Numpy

Author

David Gerard

Published

June 3, 2025

Learning Objectives

Python Overview

In R I Want In Python I Use
Base R numpy
dplyr/tidyr pandas
ggplot2 matplotlib/seaborn

Numpy Arrays

  • Let’s import the numpy package:

    Python

    import numpy as np
  • In Python, we assign variables with =, not <-

    Python

    x = 10
    x
    10
  • The arithmetic operations (+, -, *, /) are the exact same

    Python

    x * 2
    x + 2
    x / 2
    x - 2
    x ** 2 # square
    x % 2 # remainder
  • Comments also begin with a #:

    Python

    # This is a comment
  • Help files are called the same way

    Python

    help(min)
    ?min
  • Python lists are like R lists, in that they can have the different types. You create Python lists with brackets []

    Python

    x = ["hello", 1, True]
    x
    ['hello', 1, True]
  • Numpy Arrays are the Python equivalent to R vectors (where each element is the same type). You use the array() method of the numpy package to create a numpy array (note that you give it a list as input)

    Python

    vec = np.array([2, 3, 5, 1])
    vec
    array([2, 3, 5, 1])
  • You can do vectorized operations on NumPy arrays

    Python

    vec + 2
    vec - 2
    vec * 2
    vec / 2
    2 / vec
  • Two vectors of the same size can be added/subtracted/multiplied/divided:

    Python

    x = np.array([1, 2, 3, 4])
    y = np.array([5, 6, 7, 8])
    x + y
    x - y
    x / y
    x * y
    x ** y
  • You extract individual elements just like in R, using brackets []

    Python

    vec[0]
    vec[0:2]
  • Extract arbitrary elements by passing an index array:

    Python

    ind = np.array([0, 2])
    vec[ind]
    # or
    vec[np.array([0, 2])]
  • Key Difference: Python starts counting from 0, not 1. So the first element of a vector is vec[0], not vec[1].

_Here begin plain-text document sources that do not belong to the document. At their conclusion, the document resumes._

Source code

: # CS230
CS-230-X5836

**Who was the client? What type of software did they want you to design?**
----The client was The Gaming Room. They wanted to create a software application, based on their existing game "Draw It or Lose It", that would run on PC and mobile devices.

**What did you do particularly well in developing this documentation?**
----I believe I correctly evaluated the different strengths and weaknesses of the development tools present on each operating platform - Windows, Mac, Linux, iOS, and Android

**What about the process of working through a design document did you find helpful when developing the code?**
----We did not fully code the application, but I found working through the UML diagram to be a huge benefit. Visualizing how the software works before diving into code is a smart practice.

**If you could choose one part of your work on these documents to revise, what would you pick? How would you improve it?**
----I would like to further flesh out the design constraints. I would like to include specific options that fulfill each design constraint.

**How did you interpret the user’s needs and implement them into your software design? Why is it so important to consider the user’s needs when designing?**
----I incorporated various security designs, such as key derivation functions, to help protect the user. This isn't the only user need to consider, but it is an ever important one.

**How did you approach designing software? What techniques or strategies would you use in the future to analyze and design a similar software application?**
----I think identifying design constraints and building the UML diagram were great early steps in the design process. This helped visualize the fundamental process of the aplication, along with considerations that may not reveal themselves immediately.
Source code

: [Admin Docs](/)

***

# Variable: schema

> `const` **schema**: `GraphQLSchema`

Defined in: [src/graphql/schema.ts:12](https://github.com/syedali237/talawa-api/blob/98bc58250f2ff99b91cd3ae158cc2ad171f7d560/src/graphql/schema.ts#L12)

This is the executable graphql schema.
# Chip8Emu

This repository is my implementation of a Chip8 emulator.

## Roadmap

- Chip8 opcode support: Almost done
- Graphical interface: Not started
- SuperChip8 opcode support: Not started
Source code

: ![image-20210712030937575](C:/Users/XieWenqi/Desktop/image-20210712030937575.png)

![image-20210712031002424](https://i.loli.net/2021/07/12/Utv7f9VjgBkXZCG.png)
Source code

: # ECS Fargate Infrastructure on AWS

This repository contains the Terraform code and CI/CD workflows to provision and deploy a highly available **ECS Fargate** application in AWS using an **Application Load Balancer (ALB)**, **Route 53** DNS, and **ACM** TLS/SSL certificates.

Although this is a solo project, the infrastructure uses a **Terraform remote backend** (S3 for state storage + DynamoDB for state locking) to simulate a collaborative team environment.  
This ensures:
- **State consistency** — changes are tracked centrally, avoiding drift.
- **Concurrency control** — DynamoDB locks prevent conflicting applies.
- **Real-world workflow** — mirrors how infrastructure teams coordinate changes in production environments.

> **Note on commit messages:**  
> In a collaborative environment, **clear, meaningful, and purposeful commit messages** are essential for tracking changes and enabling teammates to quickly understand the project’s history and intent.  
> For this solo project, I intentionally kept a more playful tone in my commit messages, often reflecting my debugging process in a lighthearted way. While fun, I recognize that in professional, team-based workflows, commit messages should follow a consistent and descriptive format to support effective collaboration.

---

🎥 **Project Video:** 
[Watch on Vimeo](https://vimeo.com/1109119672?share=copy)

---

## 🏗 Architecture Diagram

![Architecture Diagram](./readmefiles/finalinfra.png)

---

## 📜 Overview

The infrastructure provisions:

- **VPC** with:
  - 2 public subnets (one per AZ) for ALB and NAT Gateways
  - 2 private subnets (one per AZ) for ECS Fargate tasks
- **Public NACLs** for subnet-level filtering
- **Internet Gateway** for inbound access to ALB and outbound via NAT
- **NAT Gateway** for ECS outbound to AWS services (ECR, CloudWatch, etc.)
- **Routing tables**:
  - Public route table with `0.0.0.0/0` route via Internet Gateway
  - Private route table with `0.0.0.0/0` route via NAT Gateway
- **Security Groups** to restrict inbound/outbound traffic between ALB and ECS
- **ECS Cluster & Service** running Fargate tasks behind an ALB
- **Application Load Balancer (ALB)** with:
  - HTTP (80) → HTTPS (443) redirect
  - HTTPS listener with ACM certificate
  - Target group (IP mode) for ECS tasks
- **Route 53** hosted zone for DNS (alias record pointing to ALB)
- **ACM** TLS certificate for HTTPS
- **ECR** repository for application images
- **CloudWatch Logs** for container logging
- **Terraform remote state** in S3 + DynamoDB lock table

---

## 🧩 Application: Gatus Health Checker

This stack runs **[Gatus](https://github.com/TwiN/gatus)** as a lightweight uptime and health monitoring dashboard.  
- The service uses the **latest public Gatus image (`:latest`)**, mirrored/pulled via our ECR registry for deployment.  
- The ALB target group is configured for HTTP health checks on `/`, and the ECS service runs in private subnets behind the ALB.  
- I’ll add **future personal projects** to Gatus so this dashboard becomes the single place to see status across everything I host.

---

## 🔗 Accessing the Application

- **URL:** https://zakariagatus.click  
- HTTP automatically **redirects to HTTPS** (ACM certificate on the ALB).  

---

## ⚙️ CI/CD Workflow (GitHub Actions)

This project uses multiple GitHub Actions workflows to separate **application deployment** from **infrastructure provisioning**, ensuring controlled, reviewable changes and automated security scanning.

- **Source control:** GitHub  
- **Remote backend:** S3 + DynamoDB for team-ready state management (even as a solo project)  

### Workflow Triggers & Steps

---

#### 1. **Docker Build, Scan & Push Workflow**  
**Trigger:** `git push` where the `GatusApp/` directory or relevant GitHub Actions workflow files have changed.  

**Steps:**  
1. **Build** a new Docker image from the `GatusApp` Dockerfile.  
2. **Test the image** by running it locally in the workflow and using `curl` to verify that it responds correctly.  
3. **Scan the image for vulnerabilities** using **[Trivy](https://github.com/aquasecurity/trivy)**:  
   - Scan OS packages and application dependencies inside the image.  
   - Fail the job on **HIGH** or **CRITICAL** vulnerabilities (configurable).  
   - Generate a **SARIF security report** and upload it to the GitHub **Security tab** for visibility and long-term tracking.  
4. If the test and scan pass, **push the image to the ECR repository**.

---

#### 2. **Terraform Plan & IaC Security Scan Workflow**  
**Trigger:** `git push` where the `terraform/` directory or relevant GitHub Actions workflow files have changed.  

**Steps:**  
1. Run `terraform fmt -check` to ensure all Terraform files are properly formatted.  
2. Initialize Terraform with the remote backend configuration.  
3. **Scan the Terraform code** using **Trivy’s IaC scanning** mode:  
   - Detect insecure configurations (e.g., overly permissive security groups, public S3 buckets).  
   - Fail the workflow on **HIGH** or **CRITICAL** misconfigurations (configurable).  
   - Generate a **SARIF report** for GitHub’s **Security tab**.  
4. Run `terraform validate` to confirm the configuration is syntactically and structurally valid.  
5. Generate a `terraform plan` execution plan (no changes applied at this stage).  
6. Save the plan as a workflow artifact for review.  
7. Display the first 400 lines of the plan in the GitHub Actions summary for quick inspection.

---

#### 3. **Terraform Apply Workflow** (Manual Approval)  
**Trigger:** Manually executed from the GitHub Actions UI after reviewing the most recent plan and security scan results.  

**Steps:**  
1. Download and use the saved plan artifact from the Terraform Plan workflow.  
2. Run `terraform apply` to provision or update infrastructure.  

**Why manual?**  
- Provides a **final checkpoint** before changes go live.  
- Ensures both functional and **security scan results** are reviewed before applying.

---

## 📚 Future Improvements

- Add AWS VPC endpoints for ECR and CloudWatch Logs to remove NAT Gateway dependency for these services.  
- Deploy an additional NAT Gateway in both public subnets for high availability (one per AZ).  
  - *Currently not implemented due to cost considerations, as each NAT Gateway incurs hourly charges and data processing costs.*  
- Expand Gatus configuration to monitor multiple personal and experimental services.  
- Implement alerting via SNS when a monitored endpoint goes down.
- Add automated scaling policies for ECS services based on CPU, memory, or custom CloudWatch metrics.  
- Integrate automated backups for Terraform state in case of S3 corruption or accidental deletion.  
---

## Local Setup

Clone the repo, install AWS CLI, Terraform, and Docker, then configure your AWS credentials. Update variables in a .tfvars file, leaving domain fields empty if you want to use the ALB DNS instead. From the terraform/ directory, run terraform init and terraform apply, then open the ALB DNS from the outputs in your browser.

  • Combine two arrays via np.concatenate() (notice the use of brackets here)

    Python

    x = np.array([1, 2, 3, 4])
    y = np.array([5, 6, 7, 8])
    np.concatenate([x, y])
    array([1, 2, 3, 4, 5, 6, 7, 8])

Useful functions over vectors

  • In R, we have functions operate on objects (e.g. log(x), sort(x), etc).

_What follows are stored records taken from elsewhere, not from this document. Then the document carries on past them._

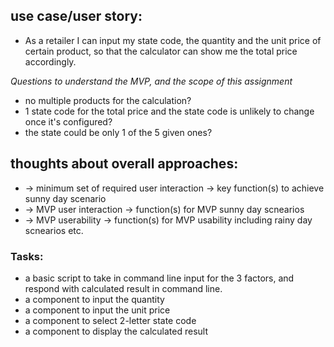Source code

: ## use case/user story: 
- As a retailer I can input my state code, the quantity and the unit price of certain product, so that the calculator can show me the total price accordingly. 

_Questions to understand the MVP, and the scope of this assignment_
  - no multiple products for the calculation? 
  - 1 state code for the total price and the state code is unlikely to change once it's configured?
  - the state could be only 1 of the 5 given ones? 

## thoughts about overall approaches:
- 
  -> minimum set of required user interaction -> key function(s) to achieve sunny day scenario 
- 
  -> MVP user interaction -> function(s) for MVP sunny day scnearios
- 
  -> MVP userability -> function(s) for MVP usability including rainy day scnearios etc.


### Tasks:
- a basic script to take in command line input for the 3 factors, and respond with calculated result in command line.
- a component to input the quantity
- a component to input the unit price
- a component to select 2-letter state code
- a component to display the calculated result






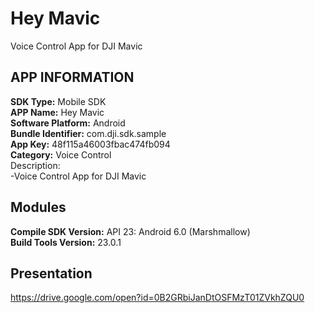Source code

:# Hey Mavic
Voice Control App for DJI Mavic
## APP INFORMATION
**SDK Type:** Mobile SDK  
**APP Name:** Hey Mavic  
**Software Platform:** Android  
**Bundle Identifier:** com.dji.sdk.sample  
**App Key:** 48f115a46003fbac474fb094  
**Category:** Voice Control  
Description:  
-Voice Control App for DJI Mavic  

## Modules
**Compile SDK Version:** API 23: Android 6.0 (Marshmallow)  
**Build Tools Version:** 23.0.1  

## Presentation
https://drive.google.com/open?id=0B2GRbiJanDtOSFMzT01ZVkhZQU0
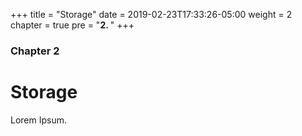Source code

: +++
title = "Storage"
date = 2019-02-23T17:33:26-05:00
weight = 2
chapter = true
pre = "<b>2. </b>"
+++

### Chapter 2

# Storage

Lorem Ipsum.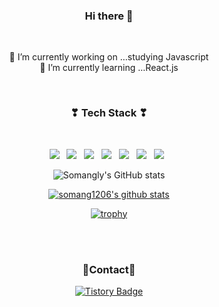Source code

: <div align="center">

### Hi there 👋

</br>

<!--
**somang1206/somang1206** is a ✨ _special_ ✨ repository because its `README.md` (this file) appears on your GitHub profile.

Here are some ideas to get you started:

- 👯 I’m looking to collaborate on ...
- 🤔 I’m looking for help with ...
- 💬 Ask me about ...
- 📫 How to reach me: ...
- 😄 Pronouns: ...
- ⚡ Fun fact: ...



-->


 🔭 I’m currently working on ...studying Javascript
 </br>
 🌱 I’m currently learning ...React.js

</div>

</br>

<div align="center">
<h3 align="center"><b>❣ Tech Stack ❣</b></h3>
</br>
<p align="center">
<img src="https://img.shields.io/badge/HTML5-E34F26?style=flat-square&logo=HTML5&logoColor=white"/></a> &nbsp
<img src="https://img.shields.io/badge/CSS3-1572B6?style=flat-square&logo=CSS3&logoColor=white"/></a> &nbsp
<img src="https://img.shields.io/badge/JavaScript-F7DF1E?style=flat-square&logo=JavaScript&logoColor=white"/></a> &nbsp
<img src="https://img.shields.io/badge/React.js-4479A1?style=flat-square&logo=React&logoColor=white"/></a> &nbsp 
<img src="https://img.shields.io/badge/Photoshop-1F1E6E?style=flat-square&logo=Adobe Photoshop&logoColor=white"/></a> &nbsp 
<img src="https://img.shields.io/badge/Illustrator-6E341E?style=flat-square&logo=Adobe Illustrator&logoColor=white"/></a> &nbsp
<img src="https://img.shields.io/badge/Figma-121212?style=flat-square&logo=Figma&logoColor=white"/></a> &nbsp 
</p>


![Somangly's GitHub stats](https://github-readme-stats.vercel.app/api?username=somang1206&show_icons=true&theme=radical)


[![somang1206's github stats](https://github-readme-stats.vercel.app/api/top-langs/?username=somang1206&show_icons=true&hide_border=true&title_color=004386&icon_color=004386&layout=compact)](https://github.com/somang1206)


[![trophy](https://github-profile-trophy.vercel.app/?username=somang1206)](https://github.com/ryo-ma/github-profile-trophy)

</br>

<!-- [![Solved.ac
somang1206](http://mazassumnida.wtf/api/v2/generate_badge?boj={handle})](https://solved.ac/{handle}) -->

</br>
<h3><b>💌Contact💌</b></h3>

[![Tistory Badge](https://img.shields.io/badge/NAVER%20Blog-555263?style=Blogger&logoColor=#64E889)]("https://blog.naver.com/dlthakd1206)
</div>
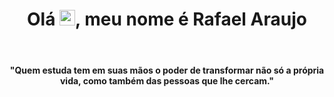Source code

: <h1 align="center">Olá <img src="https://media.giphy.com/media/hvRJCLFzcasrR4ia7z/giphy.gif" width="25px">, meu nome é Rafael Araujo</h1>
</br>
<h4 align="center">"Quem estuda tem em suas mãos o poder de transformar não só a própria vida, como também das pessoas que lhe cercam."</h4>
</br>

  • Python also has functions that operate on objects. But objects usually have functions associated with them directly. You access these functions by a period after the object name. These functions are called “methods”. Use tab completion to scroll through the available methods of an object.

    Python

    vec.sort() # sort
    vec.min() # minimum
    vec.max() # maximum
    vec.mean() # mean
    vec.sum() # sum
    vec.var() # variance
  • But there are still loads of useful functions that operate on objects.

    Python

    np.sort(vec)
    np.min(vec)
    np.max(vec)
    np.mean(vec)
    np.sum(vec)
    np.var(vec)
    np.size(vec)
    np.exp(vec)
    np.log(vec)

Booleans (Python’s logicals)

  • Python uses True and False. It uses the same comparison operators as R

    Python

    vec > 3
    vec < 3
    vec == 3
    vec != 3
    vec <= 3
    vec >= 3
  • The logical operators are: Key Difference: “Not” uses a different character.

    • & And
    • | Or
    • ~ Not

    Python

    np.array([True, True, False, False]) & np.array([True, False, True, False])
    array([ True, False, False, False])
    np.array([True, True, False, False]) | np.array([True, False, True, False])
    array([ True,  True,  True, False])
    ~np.array([True, True, False, False])
    array([False, False,  True,  True])
  • You subset a vector using Booleans as you would in R

    Python

    vec[vec <= 3]
    array([2, 3, 1])
  • When you are dealing with single logicals, instead of arrays of logicals, use and, or, and not instead

    Python

    True and False
    False
    True or False
    True
    not True
    False
  • Exercise: Consider two vectors \[ y = (1, 7, 1, 2, 8, 2)\\ x = (4, 6, 2, 7, 8, 2) \] Calculate their inner product: \[ y_1x_1 + y_2x_2 + y_3x_3 + y_4x_4 + y_5x_5 + y_6x_6 \] Do this using vectorized operations.

  • Exercise: Provide two ways of extracting the 2nd and 5th elements of this vector

    Python

    x = np.array([4, 7, 8, 1, 2])
  • Exercise: Extract all elements from the previous vector between 5 and 8 (inclusive). Use predicates.